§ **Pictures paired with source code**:
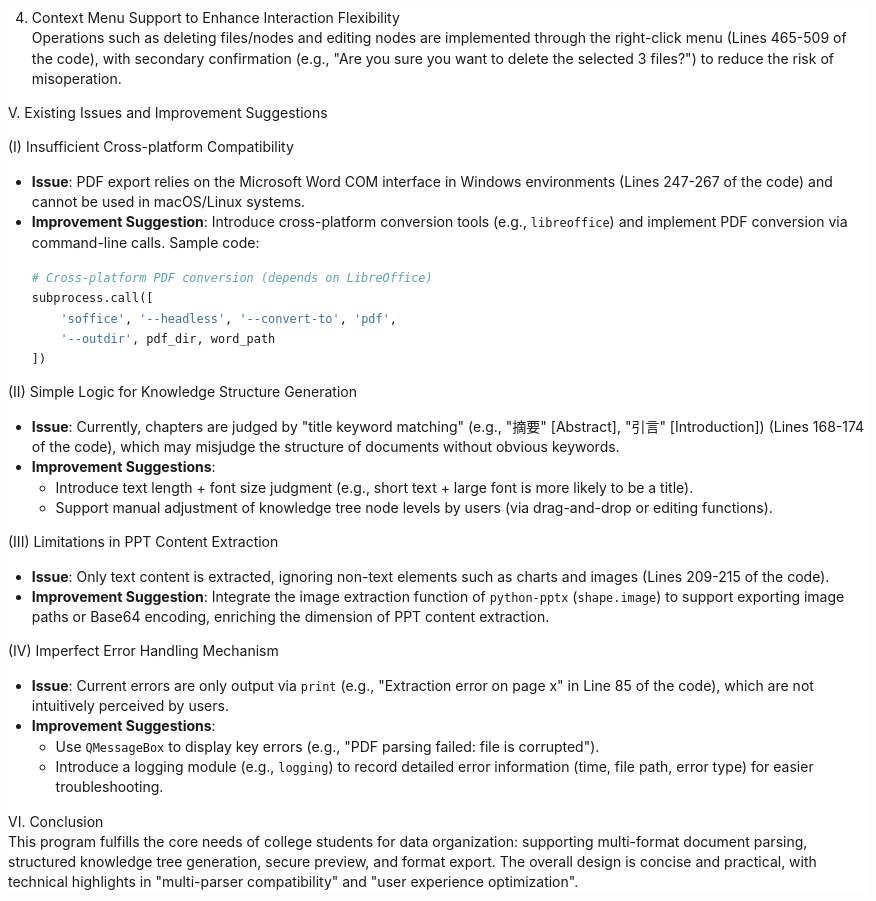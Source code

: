 
4. Context Menu Support to Enhance Interaction Flexibility  
Operations such as deleting files/nodes and editing nodes are implemented through the right-click menu (Lines 465-509 of the code), with secondary confirmation (e.g., "Are you sure you want to delete the selected 3 files?") to reduce the risk of misoperation.  


V. Existing Issues and Improvement Suggestions  


(I) Insufficient Cross-platform Compatibility  
- **Issue**: PDF export relies on the Microsoft Word COM interface in Windows environments (Lines 247-267 of the code) and cannot be used in macOS/Linux systems.  
- **Improvement Suggestion**: Introduce cross-platform conversion tools (e.g., `libreoffice`) and implement PDF conversion via command-line calls. Sample code:  
  ```python  
  # Cross-platform PDF conversion (depends on LibreOffice)  
  subprocess.call([  
      'soffice', '--headless', '--convert-to', 'pdf',  
      '--outdir', pdf_dir, word_path  
  ])  
  ```  


(II) Simple Logic for Knowledge Structure Generation  
- **Issue**: Currently, chapters are judged by "title keyword matching" (e.g., "摘要" [Abstract], "引言" [Introduction]) (Lines 168-174 of the code), which may misjudge the structure of documents without obvious keywords.  
- **Improvement Suggestions**:  
  - Introduce text length + font size judgment (e.g., short text + large font is more likely to be a title).  
  - Support manual adjustment of knowledge tree node levels by users (via drag-and-drop or editing functions).  


(III) Limitations in PPT Content Extraction  
- **Issue**: Only text content is extracted, ignoring non-text elements such as charts and images (Lines 209-215 of the code).  
- **Improvement Suggestion**: Integrate the image extraction function of `python-pptx` (`shape.image`) to support exporting image paths or Base64 encoding, enriching the dimension of PPT content extraction.  


(IV) Imperfect Error Handling Mechanism  
- **Issue**: Current errors are only output via `print` (e.g., "Extraction error on page x" in Line 85 of the code), which are not intuitively perceived by users.  
- **Improvement Suggestions**:  
  - Use `QMessageBox` to display key errors (e.g., "PDF parsing failed: file is corrupted").  
  - Introduce a logging module (e.g., `logging`) to record detailed error information (time, file path, error type) for easier troubleshooting.  


VI. Conclusion  
This program fulfills the core needs of college students for data organization: supporting multi-format document parsing, structured knowledge tree generation, secure preview, and format export. The overall design is concise and practical, with technical highlights in "multi-parser compatibility" and "user experience optimization".  
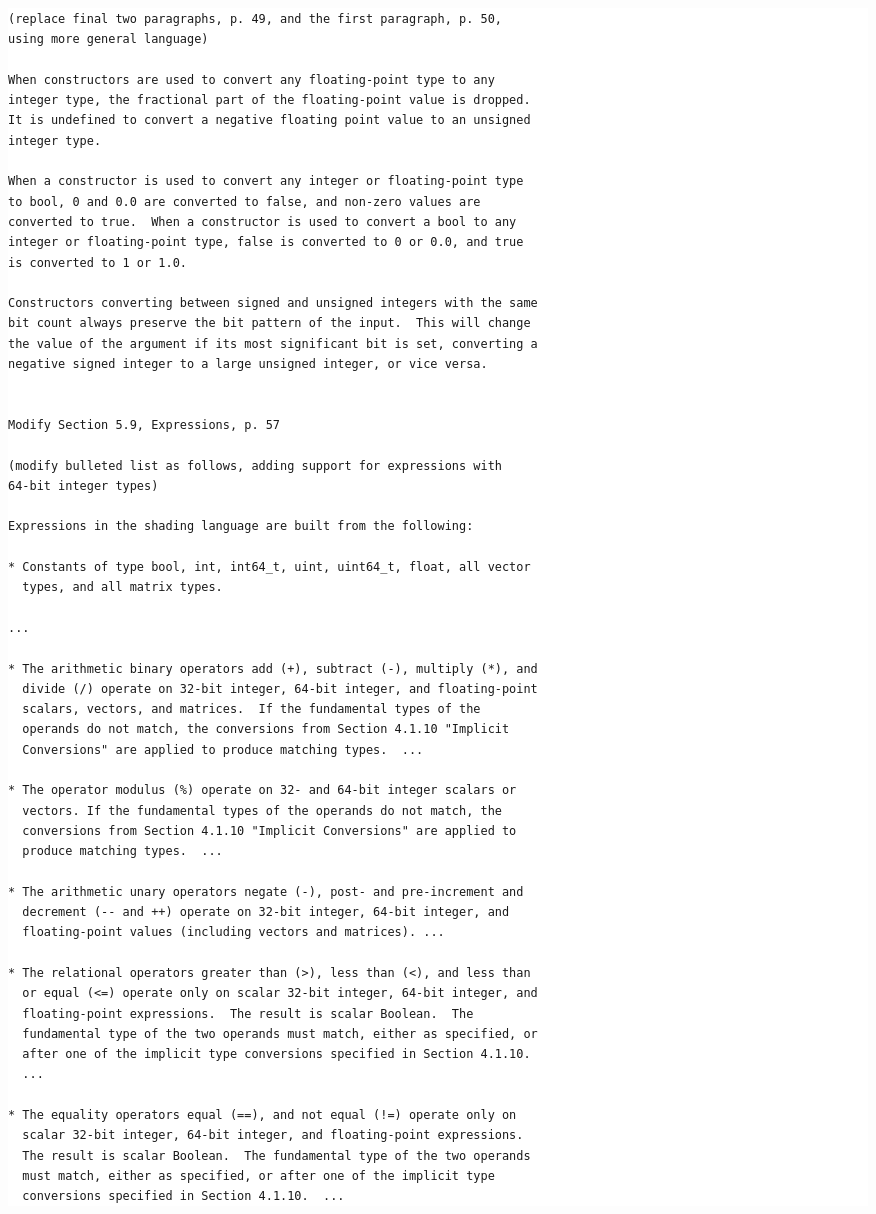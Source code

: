     (replace final two paragraphs, p. 49, and the first paragraph, p. 50,
    using more general language)

    When constructors are used to convert any floating-point type to any
    integer type, the fractional part of the floating-point value is dropped.
    It is undefined to convert a negative floating point value to an unsigned
    integer type.

    When a constructor is used to convert any integer or floating-point type
    to bool, 0 and 0.0 are converted to false, and non-zero values are
    converted to true.  When a constructor is used to convert a bool to any
    integer or floating-point type, false is converted to 0 or 0.0, and true
    is converted to 1 or 1.0.

    Constructors converting between signed and unsigned integers with the same
    bit count always preserve the bit pattern of the input.  This will change
    the value of the argument if its most significant bit is set, converting a
    negative signed integer to a large unsigned integer, or vice versa.


    Modify Section 5.9, Expressions, p. 57

    (modify bulleted list as follows, adding support for expressions with
    64-bit integer types)

    Expressions in the shading language are built from the following:

    * Constants of type bool, int, int64_t, uint, uint64_t, float, all vector
      types, and all matrix types.

    ...

    * The arithmetic binary operators add (+), subtract (-), multiply (*), and
      divide (/) operate on 32-bit integer, 64-bit integer, and floating-point
      scalars, vectors, and matrices.  If the fundamental types of the
      operands do not match, the conversions from Section 4.1.10 "Implicit
      Conversions" are applied to produce matching types.  ...

    * The operator modulus (%) operate on 32- and 64-bit integer scalars or
      vectors. If the fundamental types of the operands do not match, the
      conversions from Section 4.1.10 "Implicit Conversions" are applied to
      produce matching types.  ...

    * The arithmetic unary operators negate (-), post- and pre-increment and
      decrement (-- and ++) operate on 32-bit integer, 64-bit integer, and
      floating-point values (including vectors and matrices). ...

    * The relational operators greater than (>), less than (<), and less than
      or equal (<=) operate only on scalar 32-bit integer, 64-bit integer, and
      floating-point expressions.  The result is scalar Boolean.  The
      fundamental type of the two operands must match, either as specified, or
      after one of the implicit type conversions specified in Section 4.1.10.
      ...

    * The equality operators equal (==), and not equal (!=) operate only on
      scalar 32-bit integer, 64-bit integer, and floating-point expressions.
      The result is scalar Boolean.  The fundamental type of the two operands
      must match, either as specified, or after one of the implicit type
      conversions specified in Section 4.1.10.  ...
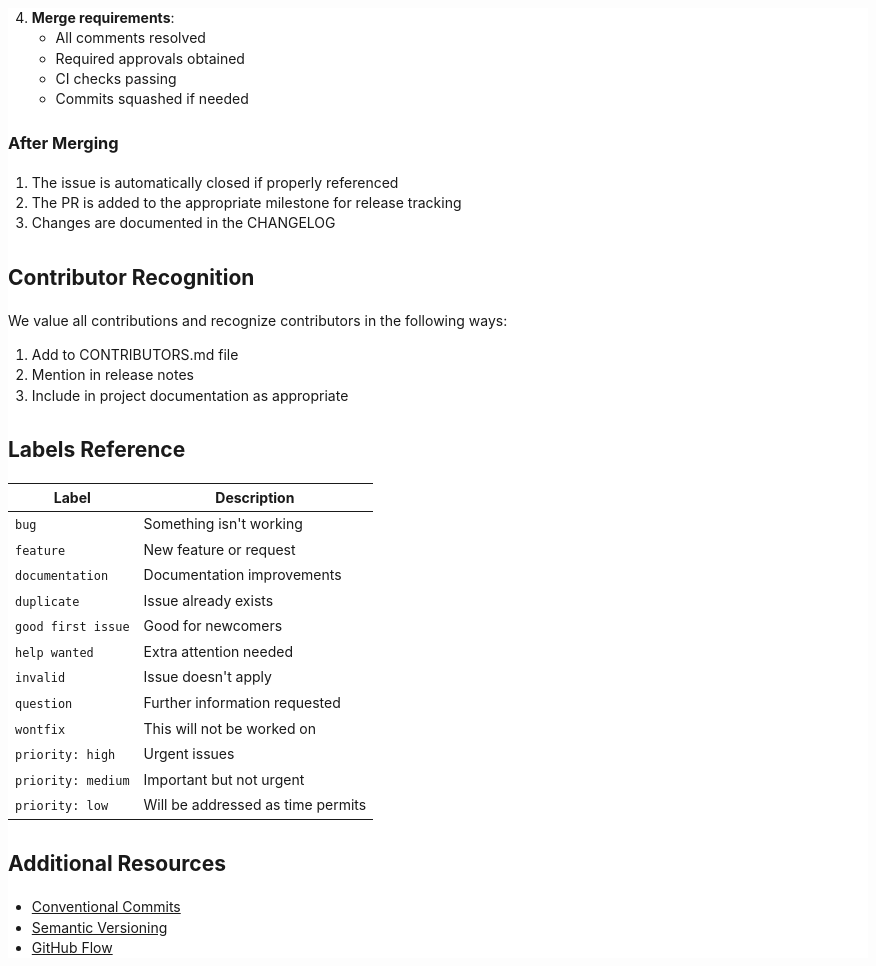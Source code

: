 4. **Merge requirements**:
   - All comments resolved
   - Required approvals obtained
   - CI checks passing
   - Commits squashed if needed

### After Merging

1. The issue is automatically closed if properly referenced
2. The PR is added to the appropriate milestone for release tracking
3. Changes are documented in the CHANGELOG

## Contributor Recognition

We value all contributions and recognize contributors in the following ways:

1. Add to CONTRIBUTORS.md file
2. Mention in release notes
3. Include in project documentation as appropriate

## Labels Reference

| Label | Description |
|-------|-------------|
| `bug` | Something isn't working |
| `feature` | New feature or request |
| `documentation` | Documentation improvements |
| `duplicate` | Issue already exists |
| `good first issue` | Good for newcomers |
| `help wanted` | Extra attention needed |
| `invalid` | Issue doesn't apply |
| `question` | Further information requested |
| `wontfix` | This will not be worked on |
| `priority: high` | Urgent issues |
| `priority: medium` | Important but not urgent |
| `priority: low` | Will be addressed as time permits |

## Additional Resources

- [Conventional Commits](https://www.conventionalcommits.org/)
- [Semantic Versioning](https://semver.org/)
- [GitHub Flow](https://guides.github.com/introduction/flow/)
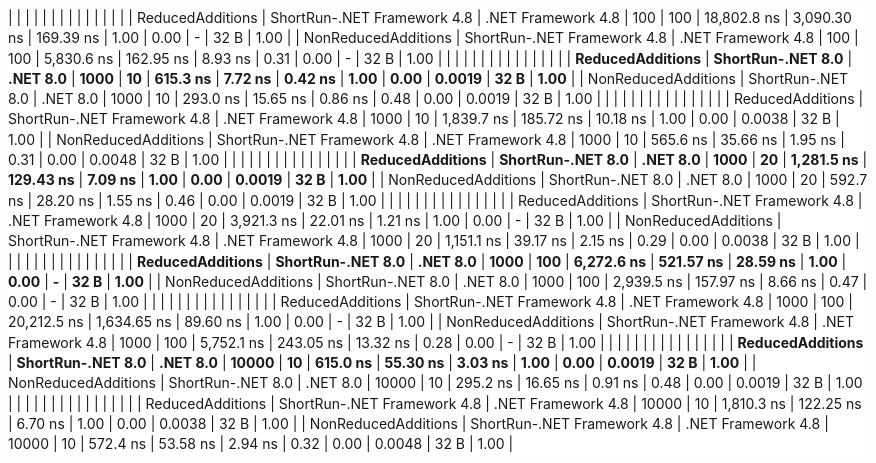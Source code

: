 |                           |                             |                    |             |              |              |              |             |       |         |         |           |             |
| ReducedAdditions          | ShortRun-.NET Framework 4.8 | .NET Framework 4.8 | 100         | 100          |  18,802.8 ns |  3,090.30 ns |   169.39 ns |  1.00 |    0.00 |       - |      32 B |        1.00 |
| NonReducedAdditions       | ShortRun-.NET Framework 4.8 | .NET Framework 4.8 | 100         | 100          |   5,830.6 ns |    162.95 ns |     8.93 ns |  0.31 |    0.00 |       - |      32 B |        1.00 |
|                           |                             |                    |             |              |              |              |             |       |         |         |           |             |
| **ReducedAdditions**          | **ShortRun-.NET 8.0**           | **.NET 8.0**           | **1000**        | **10**           |     **615.3 ns** |      **7.72 ns** |     **0.42 ns** |  **1.00** |    **0.00** |  **0.0019** |      **32 B** |        **1.00** |
| NonReducedAdditions       | ShortRun-.NET 8.0           | .NET 8.0           | 1000        | 10           |     293.0 ns |     15.65 ns |     0.86 ns |  0.48 |    0.00 |  0.0019 |      32 B |        1.00 |
|                           |                             |                    |             |              |              |              |             |       |         |         |           |             |
| ReducedAdditions          | ShortRun-.NET Framework 4.8 | .NET Framework 4.8 | 1000        | 10           |   1,839.7 ns |    185.72 ns |    10.18 ns |  1.00 |    0.00 |  0.0038 |      32 B |        1.00 |
| NonReducedAdditions       | ShortRun-.NET Framework 4.8 | .NET Framework 4.8 | 1000        | 10           |     565.6 ns |     35.66 ns |     1.95 ns |  0.31 |    0.00 |  0.0048 |      32 B |        1.00 |
|                           |                             |                    |             |              |              |              |             |       |         |         |           |             |
| **ReducedAdditions**          | **ShortRun-.NET 8.0**           | **.NET 8.0**           | **1000**        | **20**           |   **1,281.5 ns** |    **129.43 ns** |     **7.09 ns** |  **1.00** |    **0.00** |  **0.0019** |      **32 B** |        **1.00** |
| NonReducedAdditions       | ShortRun-.NET 8.0           | .NET 8.0           | 1000        | 20           |     592.7 ns |     28.20 ns |     1.55 ns |  0.46 |    0.00 |  0.0019 |      32 B |        1.00 |
|                           |                             |                    |             |              |              |              |             |       |         |         |           |             |
| ReducedAdditions          | ShortRun-.NET Framework 4.8 | .NET Framework 4.8 | 1000        | 20           |   3,921.3 ns |     22.01 ns |     1.21 ns |  1.00 |    0.00 |       - |      32 B |        1.00 |
| NonReducedAdditions       | ShortRun-.NET Framework 4.8 | .NET Framework 4.8 | 1000        | 20           |   1,151.1 ns |     39.17 ns |     2.15 ns |  0.29 |    0.00 |  0.0038 |      32 B |        1.00 |
|                           |                             |                    |             |              |              |              |             |       |         |         |           |             |
| **ReducedAdditions**          | **ShortRun-.NET 8.0**           | **.NET 8.0**           | **1000**        | **100**          |   **6,272.6 ns** |    **521.57 ns** |    **28.59 ns** |  **1.00** |    **0.00** |       **-** |      **32 B** |        **1.00** |
| NonReducedAdditions       | ShortRun-.NET 8.0           | .NET 8.0           | 1000        | 100          |   2,939.5 ns |    157.97 ns |     8.66 ns |  0.47 |    0.00 |       - |      32 B |        1.00 |
|                           |                             |                    |             |              |              |              |             |       |         |         |           |             |
| ReducedAdditions          | ShortRun-.NET Framework 4.8 | .NET Framework 4.8 | 1000        | 100          |  20,212.5 ns |  1,634.65 ns |    89.60 ns |  1.00 |    0.00 |       - |      32 B |        1.00 |
| NonReducedAdditions       | ShortRun-.NET Framework 4.8 | .NET Framework 4.8 | 1000        | 100          |   5,752.1 ns |    243.05 ns |    13.32 ns |  0.28 |    0.00 |       - |      32 B |        1.00 |
|                           |                             |                    |             |              |              |              |             |       |         |         |           |             |
| **ReducedAdditions**          | **ShortRun-.NET 8.0**           | **.NET 8.0**           | **10000**       | **10**           |     **615.0 ns** |     **55.30 ns** |     **3.03 ns** |  **1.00** |    **0.00** |  **0.0019** |      **32 B** |        **1.00** |
| NonReducedAdditions       | ShortRun-.NET 8.0           | .NET 8.0           | 10000       | 10           |     295.2 ns |     16.65 ns |     0.91 ns |  0.48 |    0.00 |  0.0019 |      32 B |        1.00 |
|                           |                             |                    |             |              |              |              |             |       |         |         |           |             |
| ReducedAdditions          | ShortRun-.NET Framework 4.8 | .NET Framework 4.8 | 10000       | 10           |   1,810.3 ns |    122.25 ns |     6.70 ns |  1.00 |    0.00 |  0.0038 |      32 B |        1.00 |
| NonReducedAdditions       | ShortRun-.NET Framework 4.8 | .NET Framework 4.8 | 10000       | 10           |     572.4 ns |     53.58 ns |     2.94 ns |  0.32 |    0.00 |  0.0048 |      32 B |        1.00 |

§ **Action item**: Within this data, count the lines that include the string "Section" and write the number with nothing else.

§ **Your response**: 5